- Theatrical release poster
- Directed by: Nacho G. Velilla
- Written by: Laurence Rosenthal Claudio Herrera Sergio Adrian Sanchez
- Based on: Fack ju Göhte by Bora Dağtekin
- Produced by: Eddie Allen Martha Higareda
- Starring: Omar Chaparro Martha Higareda Carla Adell Mario Morán
- Cinematography: David Omedes
- Edited by: Angel Hernandez Zoido
- Music by: Juanjo Javierre
- Production companies: Televisa Cine Pantelion Films Alcon Entertainment Constantin Film Neverending Media Videocine
- Distributed by: Videocine
- Release dates: 2 September 2016 (United States); 16 September 2016 (Mexico);
- Running time: 100 minutes
- Country: Mexico
- Language: Spanish
- Box office: $23.5 million

= No Manches Frida =

2016 Mexican film

No Manches Frida (also known as El profesor sustituto) is a 2016 comedy film, a remake of the film Fack ju Göhte. The film stars Omar Chaparro and Martha Higareda in the lead roles. It was produced by Lionsgate and released in the United States on 2 September 2016, by Pantelion Films.
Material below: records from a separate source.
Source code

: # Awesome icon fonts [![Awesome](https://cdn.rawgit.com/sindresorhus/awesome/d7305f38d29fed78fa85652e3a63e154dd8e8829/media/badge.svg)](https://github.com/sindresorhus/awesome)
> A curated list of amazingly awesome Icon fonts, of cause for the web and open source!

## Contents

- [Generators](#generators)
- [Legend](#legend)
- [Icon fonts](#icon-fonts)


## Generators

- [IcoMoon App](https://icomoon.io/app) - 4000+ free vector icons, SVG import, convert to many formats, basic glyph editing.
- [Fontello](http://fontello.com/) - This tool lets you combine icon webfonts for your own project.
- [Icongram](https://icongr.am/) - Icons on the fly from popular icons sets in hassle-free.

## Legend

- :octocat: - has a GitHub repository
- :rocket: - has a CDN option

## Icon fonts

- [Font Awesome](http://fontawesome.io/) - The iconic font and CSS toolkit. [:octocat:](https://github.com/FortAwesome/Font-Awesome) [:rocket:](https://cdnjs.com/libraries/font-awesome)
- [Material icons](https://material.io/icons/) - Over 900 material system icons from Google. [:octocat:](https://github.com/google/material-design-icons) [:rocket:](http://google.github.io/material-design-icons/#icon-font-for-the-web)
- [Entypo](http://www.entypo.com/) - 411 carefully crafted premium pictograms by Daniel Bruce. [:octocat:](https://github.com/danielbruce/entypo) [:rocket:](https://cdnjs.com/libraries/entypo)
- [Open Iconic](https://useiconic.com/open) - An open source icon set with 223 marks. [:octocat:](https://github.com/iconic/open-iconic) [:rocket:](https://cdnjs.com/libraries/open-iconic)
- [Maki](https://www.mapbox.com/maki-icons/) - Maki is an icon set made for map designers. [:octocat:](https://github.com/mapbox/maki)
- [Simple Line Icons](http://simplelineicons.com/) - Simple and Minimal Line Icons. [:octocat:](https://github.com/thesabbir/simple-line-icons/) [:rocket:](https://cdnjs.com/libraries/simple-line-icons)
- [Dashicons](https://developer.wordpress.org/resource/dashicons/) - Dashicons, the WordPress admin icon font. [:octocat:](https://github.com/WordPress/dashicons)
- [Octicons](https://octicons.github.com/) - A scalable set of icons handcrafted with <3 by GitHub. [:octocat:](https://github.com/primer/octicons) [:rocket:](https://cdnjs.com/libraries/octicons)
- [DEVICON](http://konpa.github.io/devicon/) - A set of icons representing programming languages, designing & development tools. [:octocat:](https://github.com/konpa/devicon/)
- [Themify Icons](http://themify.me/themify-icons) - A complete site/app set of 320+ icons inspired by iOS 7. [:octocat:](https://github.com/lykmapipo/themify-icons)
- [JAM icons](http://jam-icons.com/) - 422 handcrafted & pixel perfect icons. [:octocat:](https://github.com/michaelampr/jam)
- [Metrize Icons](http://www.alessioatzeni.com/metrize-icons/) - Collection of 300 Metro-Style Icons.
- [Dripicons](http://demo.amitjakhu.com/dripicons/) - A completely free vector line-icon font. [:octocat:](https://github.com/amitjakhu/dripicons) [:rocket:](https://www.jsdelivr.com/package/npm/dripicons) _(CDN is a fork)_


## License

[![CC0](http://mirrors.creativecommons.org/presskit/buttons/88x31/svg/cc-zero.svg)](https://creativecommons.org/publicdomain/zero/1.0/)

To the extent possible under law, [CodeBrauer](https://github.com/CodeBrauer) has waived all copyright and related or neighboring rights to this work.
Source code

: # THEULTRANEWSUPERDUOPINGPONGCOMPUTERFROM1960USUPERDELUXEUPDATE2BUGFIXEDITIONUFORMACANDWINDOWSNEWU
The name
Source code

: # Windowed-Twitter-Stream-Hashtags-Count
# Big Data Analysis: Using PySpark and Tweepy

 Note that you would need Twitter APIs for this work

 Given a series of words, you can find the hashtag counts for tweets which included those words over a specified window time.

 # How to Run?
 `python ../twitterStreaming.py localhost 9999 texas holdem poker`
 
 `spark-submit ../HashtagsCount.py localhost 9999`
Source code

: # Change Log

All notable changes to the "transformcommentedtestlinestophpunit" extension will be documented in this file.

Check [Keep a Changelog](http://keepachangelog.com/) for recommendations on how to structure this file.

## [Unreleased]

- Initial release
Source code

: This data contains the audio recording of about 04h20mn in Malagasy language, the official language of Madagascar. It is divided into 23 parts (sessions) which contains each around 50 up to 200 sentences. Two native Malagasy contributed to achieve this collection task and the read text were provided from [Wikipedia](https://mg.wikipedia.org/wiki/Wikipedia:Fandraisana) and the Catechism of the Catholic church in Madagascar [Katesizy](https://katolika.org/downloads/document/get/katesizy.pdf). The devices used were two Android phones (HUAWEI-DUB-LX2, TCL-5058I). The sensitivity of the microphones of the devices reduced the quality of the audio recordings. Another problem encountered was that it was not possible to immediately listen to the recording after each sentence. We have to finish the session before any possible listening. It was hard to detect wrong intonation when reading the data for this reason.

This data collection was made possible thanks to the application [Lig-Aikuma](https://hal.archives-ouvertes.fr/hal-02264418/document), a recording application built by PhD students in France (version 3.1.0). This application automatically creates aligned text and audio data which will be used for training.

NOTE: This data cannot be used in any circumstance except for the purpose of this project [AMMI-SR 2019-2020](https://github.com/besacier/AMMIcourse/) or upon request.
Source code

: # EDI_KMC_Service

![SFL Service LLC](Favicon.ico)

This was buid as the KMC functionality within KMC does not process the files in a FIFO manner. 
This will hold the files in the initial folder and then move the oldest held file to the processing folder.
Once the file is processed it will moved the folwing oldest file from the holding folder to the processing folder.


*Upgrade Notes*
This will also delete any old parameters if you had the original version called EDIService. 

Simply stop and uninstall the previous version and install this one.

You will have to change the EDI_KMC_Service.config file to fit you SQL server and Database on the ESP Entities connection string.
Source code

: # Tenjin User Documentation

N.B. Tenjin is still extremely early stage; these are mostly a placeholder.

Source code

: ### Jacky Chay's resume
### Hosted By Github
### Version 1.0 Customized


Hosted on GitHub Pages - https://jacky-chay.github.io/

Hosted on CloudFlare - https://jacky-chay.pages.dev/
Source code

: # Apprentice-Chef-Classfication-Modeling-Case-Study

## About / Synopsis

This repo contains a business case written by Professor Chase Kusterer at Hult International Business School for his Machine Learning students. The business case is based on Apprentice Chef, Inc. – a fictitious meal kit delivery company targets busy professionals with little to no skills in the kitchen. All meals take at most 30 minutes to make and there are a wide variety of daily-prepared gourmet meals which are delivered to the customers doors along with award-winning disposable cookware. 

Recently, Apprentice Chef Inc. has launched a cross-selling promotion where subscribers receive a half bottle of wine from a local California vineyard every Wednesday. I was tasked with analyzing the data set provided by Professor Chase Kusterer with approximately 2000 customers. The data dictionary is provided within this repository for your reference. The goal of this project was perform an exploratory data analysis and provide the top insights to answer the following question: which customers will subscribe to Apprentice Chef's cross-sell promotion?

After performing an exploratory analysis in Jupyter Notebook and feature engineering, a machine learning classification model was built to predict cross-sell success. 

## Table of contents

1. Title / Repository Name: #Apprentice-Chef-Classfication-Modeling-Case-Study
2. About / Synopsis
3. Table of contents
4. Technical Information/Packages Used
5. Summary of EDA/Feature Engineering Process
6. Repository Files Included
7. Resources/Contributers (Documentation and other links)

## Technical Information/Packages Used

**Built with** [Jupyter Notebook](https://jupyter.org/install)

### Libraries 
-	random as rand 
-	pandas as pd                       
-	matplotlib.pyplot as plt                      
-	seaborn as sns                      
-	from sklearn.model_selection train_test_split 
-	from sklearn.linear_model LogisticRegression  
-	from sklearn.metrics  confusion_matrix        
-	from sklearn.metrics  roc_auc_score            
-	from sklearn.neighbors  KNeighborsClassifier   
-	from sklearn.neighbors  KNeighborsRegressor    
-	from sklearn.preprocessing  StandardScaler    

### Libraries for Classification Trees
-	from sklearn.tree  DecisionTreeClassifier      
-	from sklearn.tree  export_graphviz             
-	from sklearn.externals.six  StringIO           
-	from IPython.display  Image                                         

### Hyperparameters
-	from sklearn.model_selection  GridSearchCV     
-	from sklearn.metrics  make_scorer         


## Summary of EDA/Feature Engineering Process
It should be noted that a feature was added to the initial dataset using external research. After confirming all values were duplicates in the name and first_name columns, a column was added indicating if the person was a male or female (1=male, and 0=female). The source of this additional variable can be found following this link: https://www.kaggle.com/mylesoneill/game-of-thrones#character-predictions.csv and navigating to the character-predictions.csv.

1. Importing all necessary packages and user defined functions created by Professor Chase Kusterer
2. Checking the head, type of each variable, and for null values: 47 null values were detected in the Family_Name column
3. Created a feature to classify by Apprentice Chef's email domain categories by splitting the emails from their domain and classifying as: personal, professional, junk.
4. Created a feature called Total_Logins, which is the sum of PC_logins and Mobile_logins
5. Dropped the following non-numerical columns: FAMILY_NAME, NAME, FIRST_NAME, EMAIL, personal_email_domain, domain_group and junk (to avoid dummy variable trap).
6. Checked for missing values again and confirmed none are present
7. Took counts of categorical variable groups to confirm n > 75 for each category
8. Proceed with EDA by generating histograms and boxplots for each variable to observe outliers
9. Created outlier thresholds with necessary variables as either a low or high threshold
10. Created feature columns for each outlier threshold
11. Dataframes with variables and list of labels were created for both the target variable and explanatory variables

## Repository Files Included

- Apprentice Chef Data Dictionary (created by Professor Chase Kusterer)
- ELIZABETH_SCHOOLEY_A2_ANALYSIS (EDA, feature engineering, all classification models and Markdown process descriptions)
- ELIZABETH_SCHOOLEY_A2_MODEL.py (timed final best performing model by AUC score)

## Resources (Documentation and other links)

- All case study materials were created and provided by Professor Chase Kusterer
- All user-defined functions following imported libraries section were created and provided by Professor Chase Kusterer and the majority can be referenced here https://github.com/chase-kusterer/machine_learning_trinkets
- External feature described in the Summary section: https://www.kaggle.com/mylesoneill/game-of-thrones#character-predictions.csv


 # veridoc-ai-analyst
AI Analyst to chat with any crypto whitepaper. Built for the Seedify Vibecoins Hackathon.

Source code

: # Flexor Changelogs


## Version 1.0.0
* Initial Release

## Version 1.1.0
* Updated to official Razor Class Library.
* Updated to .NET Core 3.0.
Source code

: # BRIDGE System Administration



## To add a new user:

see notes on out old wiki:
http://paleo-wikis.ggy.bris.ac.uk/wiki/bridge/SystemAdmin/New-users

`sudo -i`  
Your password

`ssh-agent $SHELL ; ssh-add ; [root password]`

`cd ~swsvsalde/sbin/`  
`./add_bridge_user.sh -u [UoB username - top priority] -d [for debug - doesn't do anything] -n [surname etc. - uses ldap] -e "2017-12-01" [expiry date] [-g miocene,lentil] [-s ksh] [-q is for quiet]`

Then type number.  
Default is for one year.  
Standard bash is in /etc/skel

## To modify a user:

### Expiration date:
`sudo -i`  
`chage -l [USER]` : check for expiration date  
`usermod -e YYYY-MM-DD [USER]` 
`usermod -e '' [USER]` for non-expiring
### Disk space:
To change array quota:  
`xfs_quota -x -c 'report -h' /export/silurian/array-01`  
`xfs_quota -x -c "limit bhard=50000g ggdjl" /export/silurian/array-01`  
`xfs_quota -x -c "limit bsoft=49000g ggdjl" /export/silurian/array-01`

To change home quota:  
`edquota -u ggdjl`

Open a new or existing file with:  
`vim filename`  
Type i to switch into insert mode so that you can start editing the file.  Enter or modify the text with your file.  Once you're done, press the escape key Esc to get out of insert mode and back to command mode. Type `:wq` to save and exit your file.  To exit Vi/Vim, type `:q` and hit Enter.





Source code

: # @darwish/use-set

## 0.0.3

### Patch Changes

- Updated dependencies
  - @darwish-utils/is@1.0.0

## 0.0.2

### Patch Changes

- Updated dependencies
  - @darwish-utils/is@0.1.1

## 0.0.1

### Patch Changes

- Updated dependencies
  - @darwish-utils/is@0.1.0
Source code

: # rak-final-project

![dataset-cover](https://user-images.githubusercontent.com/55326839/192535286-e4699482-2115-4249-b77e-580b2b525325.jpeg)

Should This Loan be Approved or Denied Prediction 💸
The cinema chain AMC Theatres put the film into general distribution in the United States and Mexico in September 2016. A sequel, No Manches Frida 2, was released in March 2019.

==Cast==
- Omar Chaparro as Ezequiel "Zequi" Alcántara
- Martha Higareda as Miss Lucy
- Mónica Dionne as Miss Gaby
- Rocio Garcia as Jenny
- Fernanda Castillo as Miss Carolina
- Regina Pavón as Mónica
- Carla Adell as Laura
- Mario Morán as Cristobal
- Karen Furlong as Nayeli
- Memo Dorantes as Romo
- Raquel Garza as Miss Ingrid
- Adal Ramones as Mr. Valdez
- Norma Angelica as Lic. Lopez
- Susana Ayala as Lucha
- Pamela Moreno as Cuquis
- Brigitte Bozzo as Marifer
- Miriam Calderon as Miss Gimena

==Box office==
No Manches Frida grossed $11.5 million in the US and Canada, and $12 million in other territories (including $3.2 million in Mexico), for a worldwide total of $23.5 million.

It made $3.7 million on its opening weekend in the United States (and $4.8 million over the four-day Labour Day Weekend).

==Sequel==
A sequel was announced by Pantelion Films in October 2016. The full title was revealed as No Manches Frida 2 and was released on 15 March 2019.